Monday, September 05, 2005

Jetsetter.

I returned to New York this morning after a refreshingly wonderful long weekend home in Chicago. Even though my flight was early in the morning, even though I had to get on a crowded bus to get home from the airport, even though I really didn't want to leave Chicago, I was in good spirits. I arrived during the most beautiful weather possible, and the city simply sparkled for the four days I was there. I spent lots of time with my extended family, all in town for our uncle's gigantic 50th birthday bash. As for the various family get-togethers, let's just say: lots of food, open bar, loud loud aunts and uncles, partying with cousins, irish dancing, and many scandalous stories about my father's bachelor youngest brother's youth and not-so-distant past. It was a blast, especially since we're never ever all in town at once. I also got to spend tons of time with Brian, see his swank new apartment, and party at their housewarming. He came along to be entertained by my family festivities too, and charmed the hell out of my relatives.

Most of my cheerful mood this morning, however is probably due to the fact that I get to go back in 1.5 days. That's right, I went home for a family celebration this weekend, and I have to go back this weekend for my FIRST friend wedding ever. I can't believe one of us is getting married.

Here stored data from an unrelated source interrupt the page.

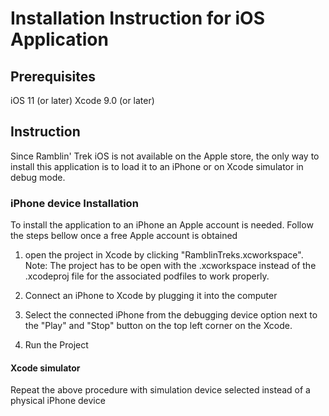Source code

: # Installation Instruction for iOS Application

## Prerequisites

iOS 11 (or later)
Xcode 9.0 (or later)

## Instruction

Since Ramblin' Trek iOS is not available on the Apple store, the only way to install this application is to load it to an iPhone or on Xcode simulator in debug mode.

### iPhone device Installation

To install the application to an iPhone an Apple account is needed.
Follow the steps bellow once a free Apple account is obtained

1. open the project in Xcode by clicking "RamblinTreks.xcworkspace". Note: The project has to be open with the .xcworkspace instead of the .xcodeproj file for the associated podfiles to work properly.

2. Connect an iPhone to Xcode by plugging it into the computer

3. Select the connected iPhone from the debugging device option next to the "Play" and "Stop" button on the top left corner on the Xcode.

4. Run the Project

#### Xcode simulator

Repeat the above procedure with simulation device selected instead of a physical iPhone device
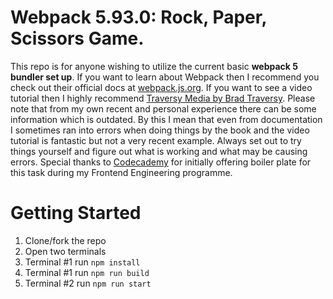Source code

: # Webpack 5.93.0: Rock, Paper, Scissors Game.

This repo is for anyone wishing to utilize the current basic **webpack 5 bundler set up**. If you want to learn about Webpack then I recommend you check out their official docs at [webpack.js.org](https://webpack.js.org). If you want to see a video tutorial then I highly recommend [Traversy Media by Brad Traversy](https://www.youtube.com/watch?v=IZGNcSuwBZs). Please note that from my own recent and personal experience there can be some information which is outdated. By this I mean that even from documentation I sometimes ran into errors when doing things by the book and the video tutorial is fantastic but not a very recent example. Always set out to try things yourself and figure out what is working and what may be causing errors. Special thanks to [Codecademy](https://www.codecademy.com/) for initially offering boiler plate for this task during my Frontend Engineering programme.

# Getting Started

1. Clone/fork the repo
2. Open two terminals
3. Terminal #1 run `npm install`
4. Terminal #1 run `npm run build`
5. Terminal #2 run `npm run start`
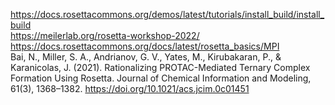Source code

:https://docs.rosettacommons.org/demos/latest/tutorials/install_build/install_build  
https://meilerlab.org/rosetta-workshop-2022/  
https://docs.rosettacommons.org/docs/latest/rosetta_basics/MPI  
Bai, N., Miller, S. A., Andrianov, G. V., Yates, M., Kirubakaran, P., & Karanicolas, J. (2021). Rationalizing PROTAC-Mediated Ternary Complex Formation Using Rosetta. Journal of Chemical Information and Modeling, 61(3), 1368–1382. https://doi.org/10.1021/acs.jcim.0c01451  

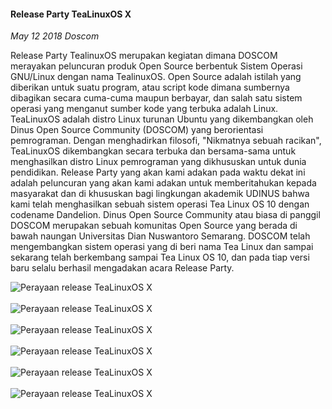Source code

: #### Release Party TeaLinuxOS X
_May 12 2018 Doscom_

Release Party TealinuxOS merupakan kegiatan dimana DOSCOM merayakan peluncuran produk Open Source berbentuk Sistem Operasi GNU/Linux dengan nama TealinuxOS. Open Source adalah istilah yang diberikan untuk suatu program, atau script kode dimana sumbernya dibagikan secara cuma-cuma maupun berbayar, dan salah satu sistem operasi yang menganut sumber kode yang terbuka adalah Linux. TeaLinuxOS adalah distro Linux turunan Ubuntu yang dikembangkan oleh Dinus Open Source Community (DOSCOM) yang berorientasi pemrograman. Dengan menghadirkan filosofi, "Nikmatnya sebuah racikan", TeaLinuxOS dikembangkan secara terbuka dan bersama-sama untuk menghasilkan distro Linux pemrograman yang dikhususkan untuk dunia pendidikan. Release Party yang akan kami adakan pada waktu dekat ini adalah peluncuran yang akan kami adakan untuk memberitahukan kepada masyarakat dan di khususkan bagi lingkungan akademik UDINUS bahwa kami telah menghasilkan sebuah sistem operasi Tea Linux OS 10 dengan codename Dandelion. Dinus Open Source Community atau biasa di panggil DOSCOM merupakan sebuah komunitas Open Source yang berada di bawah naungan Universitas Dian Nuswantoro Semarang. DOSCOM telah mengembangkan sistem operasi yang di beri nama Tea Linux dan sampai sekarang telah berkembang sampai Tea Linux OS 10, dan pada tiap versi baru selalu berhasil mengadakan acara Release Party. 

<div class="row">
	<div class="col-sm-2"></div>
	<div class="col-sm-8">
		<div class="img-thumbnail">
			<img class="img-fluid" src="./posts/2018-05-12-release-party-tealinuxos-x/5.jpg" alt="Perayaan release TeaLinuxOS X">
		</div>
        <br>
        <div class="img-thumbnail">
			<img class="img-fluid" src="./posts/2018-05-12-release-party-tealinuxos-x/6.jpg" alt="Perayaan release TeaLinuxOS X">
		</div>
        <br>
        <div class="img-thumbnail">
			<img class="img-fluid" src="./posts/2018-05-12-release-party-tealinuxos-x/3.jpg" alt="Perayaan release TeaLinuxOS X">
		</div>
        <br>
        <div class="img-thumbnail">
			<img class="img-fluid" src="./posts/2018-05-12-release-party-tealinuxos-x/4.jpg" alt="Perayaan release TeaLinuxOS X">
		</div>
        <br>
        <div class="img-thumbnail">
			<img class="img-fluid" src="./posts/2018-05-12-release-party-tealinuxos-x/2.jpg" alt="Perayaan release TeaLinuxOS X">
		</div>
        <br>
        <div class="img-thumbnail">
			<img class="img-fluid" src="./posts/2018-05-12-release-party-tealinuxos-x/1.jpg" alt="Perayaan release TeaLinuxOS X">
		</div>
	</div>
	<div class="col-sm-2"></div>
</div>

<br>
<http://bima.dinus.ac.id/v2016/main/viewKegOrmawa/0/1235>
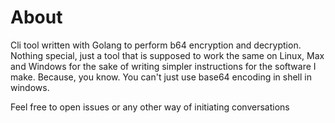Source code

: # About

Cli tool written with Golang to perform b64 encryption and decryption. Nothing special, just a tool that is supposed to work the same on Linux, Max and Windows for the sake of writing simpler instructions for the software I make. Because, you know. You can't just use base64 encoding in shell in windows.

Feel free to open issues or any other way of initiating conversations
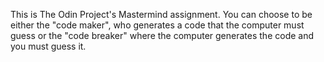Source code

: This is The Odin Project's Mastermind assignment. You can choose to be either the "code maker", 
who generates a code that the computer must guess or the "code breaker" where the computer 
generates the code and you must guess it.
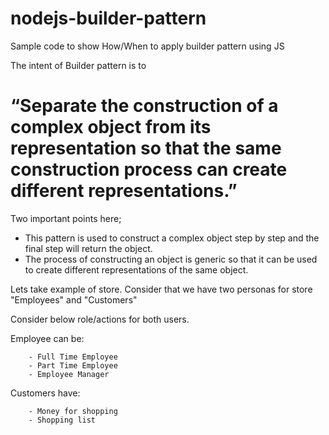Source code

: # nodejs-builder-pattern
Sample code to show How/When to apply builder pattern using JS

The intent of Builder pattern is to 
# “Separate the construction of a complex object from its representation so that the same construction process can create different representations.” 

Two important points here;
 - This pattern is used to construct a complex object step by step and the final step will return the object. 
 - The process of constructing an object is generic so that it can be used to create different representations of the same object.
 
 Lets take example of store. Consider that we have two personas for store "Employees" and "Customers"
 
 Consider below role/actions for both users.

 Employee can be:

        - Full Time Employee
        - Part Time Employee
        - Employee Manager

Customers have:

        - Money for shopping 
        - Shopping list




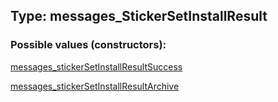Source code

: ## Type: messages\_StickerSetInstallResult  

### Possible values (constructors):

[messages\_stickerSetInstallResultSuccess](../constructors/messages\_stickerSetInstallResultSuccess.md)  

[messages\_stickerSetInstallResultArchive](../constructors/messages\_stickerSetInstallResultArchive.md)  

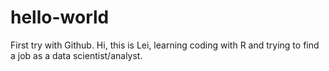 # hello-world
First try with Github.
Hi, this is Lei, learning coding with R and trying to find a job as a data scientist/analyst.
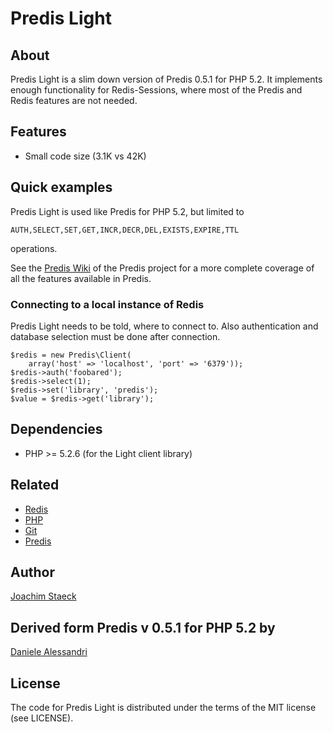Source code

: # Predis Light #

## About ##

Predis Light is a slim down version of Predis 0.5.1 for PHP 5.2.
It implements enough functionality for Redis-Sessions, where 
most of the Predis and Redis features are not needed.

## Features ##

- Small code size (3.1K vs 42K)

## Quick examples ##

Predis Light is used like Predis for PHP 5.2, but limited to 

    AUTH,SELECT,SET,GET,INCR,DECR,DEL,EXISTS,EXPIRE,TTL

operations. 

See the [Predis Wiki](http://wiki.github.com/nrk/predis) of the 
Predis project for a more complete coverage of all the features
available in Predis.

### Connecting to a local instance of Redis ###

Predis Light needs to be told, where to connect to. Also 
authentication and database selection must be done after
connection.

    $redis = new Predis\Client(
		array('host' => 'localhost', 'port' => '6379'));
    $redis->auth('foobared');
    $redis->select(1);
    $redis->set('library', 'predis');
    $value = $redis->get('library');

## Dependencies ##

- PHP >= 5.2.6 (for the Light client library)

## Related ##
- [Redis](http://code.google.com/p/redis/)
- [PHP](http://php.net/)
- [Git](http://git-scm.com/)
- [Predis](http://github.com/nrk/predis/)

## Author ##
[Joachim Staeck](mailto:js@iquer.net)

## Derived form Predis v 0.5.1 for PHP 5.2 by ## 
[Daniele Alessandri](mailto:suppakilla@gmail.com)

## License ##

The code for Predis Light is distributed under the terms of the MIT license (see LICENSE).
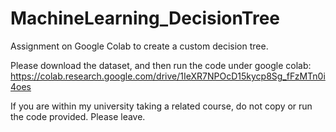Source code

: # MachineLearning_DecisionTree
Assignment on Google Colab to create a custom decision tree.

Please download the dataset, and then run the code under google colab: https://colab.research.google.com/drive/1IeXR7NPOcD15kycp8Sg_fFzMTn0i4oes

If you are within my university taking a related course, do not copy or run the code provided. Please leave.
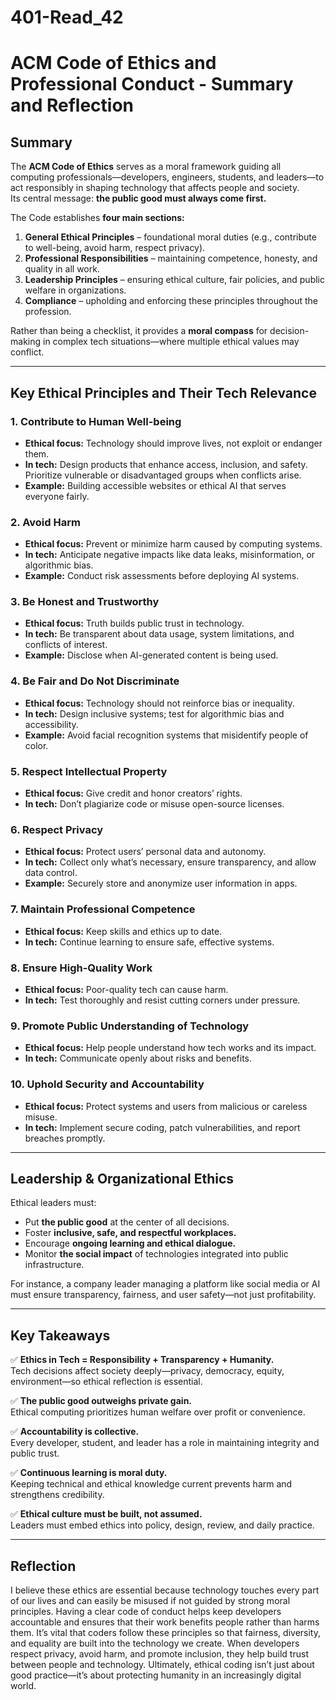 # 401-Read_42

# ACM Code of Ethics and Professional Conduct - Summary and Reflection

## **Summary**

The **ACM Code of Ethics** serves as a moral framework guiding all computing professionals—developers, engineers, students, and leaders—to act responsibly in shaping technology that affects people and society.  
Its central message: **the public good must always come first.**  

The Code establishes **four main sections:**

1. **General Ethical Principles** – foundational moral duties (e.g., contribute to well-being, avoid harm, respect privacy).  
2. **Professional Responsibilities** – maintaining competence, honesty, and quality in all work.  
3. **Leadership Principles** – ensuring ethical culture, fair policies, and public welfare in organizations.  
4. **Compliance** – upholding and enforcing these principles throughout the profession.  

Rather than being a checklist, it provides a **moral compass** for decision-making in complex tech situations—where multiple ethical values may conflict.

---

## **Key Ethical Principles and Their Tech Relevance**

### **1. Contribute to Human Well-being**
- **Ethical focus:** Technology should improve lives, not exploit or endanger them.  
- **In tech:** Design products that enhance access, inclusion, and safety. Prioritize vulnerable or disadvantaged groups when conflicts arise.  
- **Example:** Building accessible websites or ethical AI that serves everyone fairly.  

### **2. Avoid Harm**
- **Ethical focus:** Prevent or minimize harm caused by computing systems.  
- **In tech:** Anticipate negative impacts like data leaks, misinformation, or algorithmic bias.  
- **Example:** Conduct risk assessments before deploying AI systems.  

### **3. Be Honest and Trustworthy**
- **Ethical focus:** Truth builds public trust in technology.  
- **In tech:** Be transparent about data usage, system limitations, and conflicts of interest.  
- **Example:** Disclose when AI-generated content is being used.  

### **4. Be Fair and Do Not Discriminate**
- **Ethical focus:** Technology should not reinforce bias or inequality.  
- **In tech:** Design inclusive systems; test for algorithmic bias and accessibility.  
- **Example:** Avoid facial recognition systems that misidentify people of color.  

### **5. Respect Intellectual Property**
- **Ethical focus:** Give credit and honor creators’ rights.  
- **In tech:** Don’t plagiarize code or misuse open-source licenses.  

### **6. Respect Privacy**
- **Ethical focus:** Protect users’ personal data and autonomy.  
- **In tech:** Collect only what’s necessary, ensure transparency, and allow data control.  
- **Example:** Securely store and anonymize user information in apps.  

### **7. Maintain Professional Competence**
- **Ethical focus:** Keep skills and ethics up to date.  
- **In tech:** Continue learning to ensure safe, effective systems.  

### **8. Ensure High-Quality Work**
- **Ethical focus:** Poor-quality tech can cause harm.  
- **In tech:** Test thoroughly and resist cutting corners under pressure.  

### **9. Promote Public Understanding of Technology**
- **Ethical focus:** Help people understand how tech works and its impact.  
- **In tech:** Communicate openly about risks and benefits.  

### **10. Uphold Security and Accountability**
- **Ethical focus:** Protect systems and users from malicious or careless misuse.  
- **In tech:** Implement secure coding, patch vulnerabilities, and report breaches promptly.  

---

## **Leadership & Organizational Ethics**

Ethical leaders must:
- Put **the public good** at the center of all decisions.  
- Foster **inclusive, safe, and respectful workplaces.**  
- Encourage **ongoing learning and ethical dialogue.**  
- Monitor **the social impact** of technologies integrated into public infrastructure.  

For instance, a company leader managing a platform like social media or AI must ensure transparency, fairness, and user safety—not just profitability.

---

## **Key Takeaways**

✅ **Ethics in Tech = Responsibility + Transparency + Humanity.**  
Tech decisions affect society deeply—privacy, democracy, equity, environment—so ethical reflection is essential.  

✅ **The public good outweighs private gain.**  
Ethical computing prioritizes human welfare over profit or convenience.  

✅ **Accountability is collective.**  
Every developer, student, and leader has a role in maintaining integrity and public trust.  

✅ **Continuous learning is moral duty.**  
Keeping technical and ethical knowledge current prevents harm and strengthens credibility.  

✅ **Ethical culture must be built, not assumed.**  
Leaders must embed ethics into policy, design, review, and daily practice.  

---

## **Reflection**

I believe these ethics are essential because technology touches every part of our lives and can easily be misused if not guided by strong moral principles. Having a clear code of conduct helps keep developers accountable and ensures that their work benefits people rather than harms them. It’s vital that coders follow these principles so that fairness, diversity, and equality are built into the technology we create. When developers respect privacy, avoid harm, and promote inclusion, they help build trust between people and technology. Ultimately, ethical coding isn’t just about good practice—it’s about protecting humanity in an increasingly digital world.
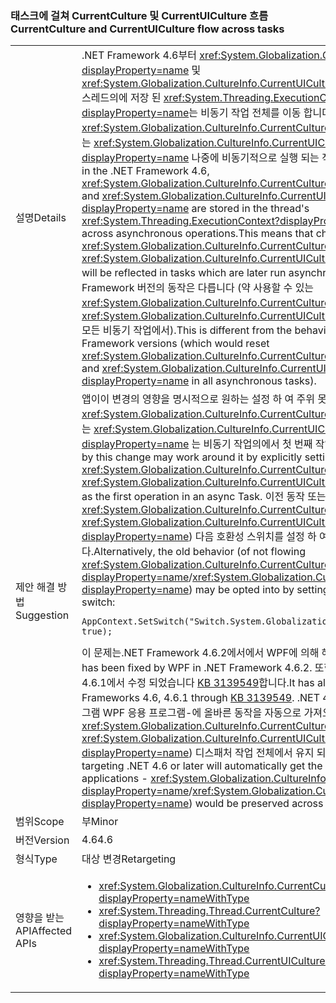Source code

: ### <a name="currentculture-and-currentuiculture-flow-across-tasks"></a><span data-ttu-id="d35a3-101">태스크에 걸쳐 CurrentCulture 및 CurrentUICulture 흐름</span><span class="sxs-lookup"><span data-stu-id="d35a3-101">CurrentCulture and CurrentUICulture flow across tasks</span></span>

|   |   |
|---|---|
|<span data-ttu-id="d35a3-102">설명</span><span class="sxs-lookup"><span data-stu-id="d35a3-102">Details</span></span>|<span data-ttu-id="d35a3-103">.NET Framework 4.6부터 <xref:System.Globalization.CultureInfo.CurrentCulture?displayProperty=name> 및 <xref:System.Globalization.CultureInfo.CurrentUICulture?displayProperty=name> 스레드의에 저장 된 <xref:System.Threading.ExecutionContext?displayProperty=name>는 비동기 작업 전체를 이동 합니다. 이 변경을 의미 <xref:System.Globalization.CultureInfo.CurrentCulture?displayProperty=name> 또는 <xref:System.Globalization.CultureInfo.CurrentUICulture?displayProperty=name> 나중에 비동기적으로 실행 되는 작업에 반영 됩니다.</span><span class="sxs-lookup"><span data-stu-id="d35a3-103">Beginning in the .NET Framework 4.6, <xref:System.Globalization.CultureInfo.CurrentCulture?displayProperty=name> and <xref:System.Globalization.CultureInfo.CurrentUICulture?displayProperty=name> are stored in the thread's <xref:System.Threading.ExecutionContext?displayProperty=name>, which flows across asynchronous operations.This means that changes to <xref:System.Globalization.CultureInfo.CurrentCulture?displayProperty=name> or <xref:System.Globalization.CultureInfo.CurrentUICulture?displayProperty=name> will be reflected in tasks which are later run asynchronously.</span></span> <span data-ttu-id="d35a3-104">이 이전.NET Framework 버전의 동작은 다릅니다 (약 사용할 수 있는 <xref:System.Globalization.CultureInfo.CurrentCulture?displayProperty=name> 및 <xref:System.Globalization.CultureInfo.CurrentUICulture?displayProperty=name> 모든 비동기 작업에서).</span><span class="sxs-lookup"><span data-stu-id="d35a3-104">This is different from the behavior of previous .NET Framework versions (which would reset <xref:System.Globalization.CultureInfo.CurrentCulture?displayProperty=name> and <xref:System.Globalization.CultureInfo.CurrentUICulture?displayProperty=name> in all asynchronous tasks).</span></span>|
|<span data-ttu-id="d35a3-105">제안 해결 방법</span><span class="sxs-lookup"><span data-stu-id="d35a3-105">Suggestion</span></span>|<span data-ttu-id="d35a3-106">앱이이 변경의 영향을 명시적으로 원하는 설정 하 여 주위 못할 <xref:System.Globalization.CultureInfo.CurrentCulture?displayProperty=name> 또는 <xref:System.Globalization.CultureInfo.CurrentUICulture?displayProperty=name> 는 비동기 작업의에서 첫 번째 작업으로 합니다.</span><span class="sxs-lookup"><span data-stu-id="d35a3-106">Apps affected by this change may work around it by explicitly setting the desired <xref:System.Globalization.CultureInfo.CurrentCulture?displayProperty=name> or <xref:System.Globalization.CultureInfo.CurrentUICulture?displayProperty=name> as the first operation in an async Task.</span></span> <span data-ttu-id="d35a3-107">이전 동작 또는 (흐르지의 <xref:System.Globalization.CultureInfo.CurrentCulture?displayProperty=name> / <xref:System.Globalization.CultureInfo.CurrentUICulture?displayProperty=name>) 다음 호환성 스위치를 설정 하 여 옵트인 수 있습니다.</span><span class="sxs-lookup"><span data-stu-id="d35a3-107">Alternatively, the old behavior (of not flowing <xref:System.Globalization.CultureInfo.CurrentCulture?displayProperty=name>/<xref:System.Globalization.CultureInfo.CurrentUICulture?displayProperty=name>) may be opted into by setting the following compatibility switch:</span></span><pre><code class="language-C#">AppContext.SetSwitch(&quot;Switch.System.Globalization.NoAsyncCurrentCulture&quot;, true);&#13;&#10;</code></pre><span data-ttu-id="d35a3-108">이 문제는.NET Framework 4.6.2에서에서 WPF에 의해 해결 되었습니다.</span><span class="sxs-lookup"><span data-stu-id="d35a3-108">This issue has been fixed by WPF in .NET Framework 4.6.2.</span></span> <span data-ttu-id="d35a3-109">또한.NET 프레임 워크 4.6을 통해 4.6.1에서 수정 되었습니다 [KB 3139549](https://support.microsoft.com/kb/3139549)합니다.</span><span class="sxs-lookup"><span data-stu-id="d35a3-109">It has also been fixed in .NET Frameworks 4.6, 4.6.1 through [KB 3139549](https://support.microsoft.com/kb/3139549).</span></span> <span data-ttu-id="d35a3-110">.NET 4.6 이상을 대상으로 응용 프로그램 WPF 응용 프로그램-에 올바른 동작을 자동으로 가져오게 됩니다 <xref:System.Globalization.CultureInfo.CurrentCulture?displayProperty=name> / <xref:System.Globalization.CultureInfo.CurrentUICulture?displayProperty=name>) 디스패처 작업 전체에서 유지 되어야 합니다.</span><span class="sxs-lookup"><span data-stu-id="d35a3-110">Applications targeting .NET 4.6 or later will automatically get the right behavior in WPF applications - <xref:System.Globalization.CultureInfo.CurrentCulture?displayProperty=name>/<xref:System.Globalization.CultureInfo.CurrentUICulture?displayProperty=name>) would be preserved across Dispatcher operations.</span></span>|
|<span data-ttu-id="d35a3-111">범위</span><span class="sxs-lookup"><span data-stu-id="d35a3-111">Scope</span></span>|<span data-ttu-id="d35a3-112">부</span><span class="sxs-lookup"><span data-stu-id="d35a3-112">Minor</span></span>|
|<span data-ttu-id="d35a3-113">버전</span><span class="sxs-lookup"><span data-stu-id="d35a3-113">Version</span></span>|<span data-ttu-id="d35a3-114">4.6</span><span class="sxs-lookup"><span data-stu-id="d35a3-114">4.6</span></span>|
|<span data-ttu-id="d35a3-115">형식</span><span class="sxs-lookup"><span data-stu-id="d35a3-115">Type</span></span>|<span data-ttu-id="d35a3-116">대상 변경</span><span class="sxs-lookup"><span data-stu-id="d35a3-116">Retargeting</span></span>|
|<span data-ttu-id="d35a3-117">영향을 받는 API</span><span class="sxs-lookup"><span data-stu-id="d35a3-117">Affected APIs</span></span>|<ul><li><xref:System.Globalization.CultureInfo.CurrentCulture?displayProperty=nameWithType></li><li><xref:System.Threading.Thread.CurrentCulture?displayProperty=nameWithType></li><li><xref:System.Globalization.CultureInfo.CurrentUICulture?displayProperty=nameWithType></li><li><xref:System.Threading.Thread.CurrentUICulture?displayProperty=nameWithType></li></ul>|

It seems silly that I didn't just stay straight through the week though, doesn't it? Problem is, I had to do this whole "first day of grad school" thing in between, and there was really no way of avoiding it. But let me tell you, if I show up there tomorrow and get anything less than a stellar lecture, if I get any of that here's-the-syllabus-now-go-home shit that I absolutely loved in college, I will be sorely upset. Because this is grad school, people. We have done the whole "job" thing (even if we knew it was just a short prelude to more school). We are living in an area far removed from campus and paying too much in rent. We are not bringing in much money at all now, and shelling out a lot of it. We are visiting our school's financial aid web page frequently. And we could have just had one plane ticket for a straight week and a half at home, but we came back because it seemed important, because in grad school the first class of the semester is always a full session, no exceptions. Right?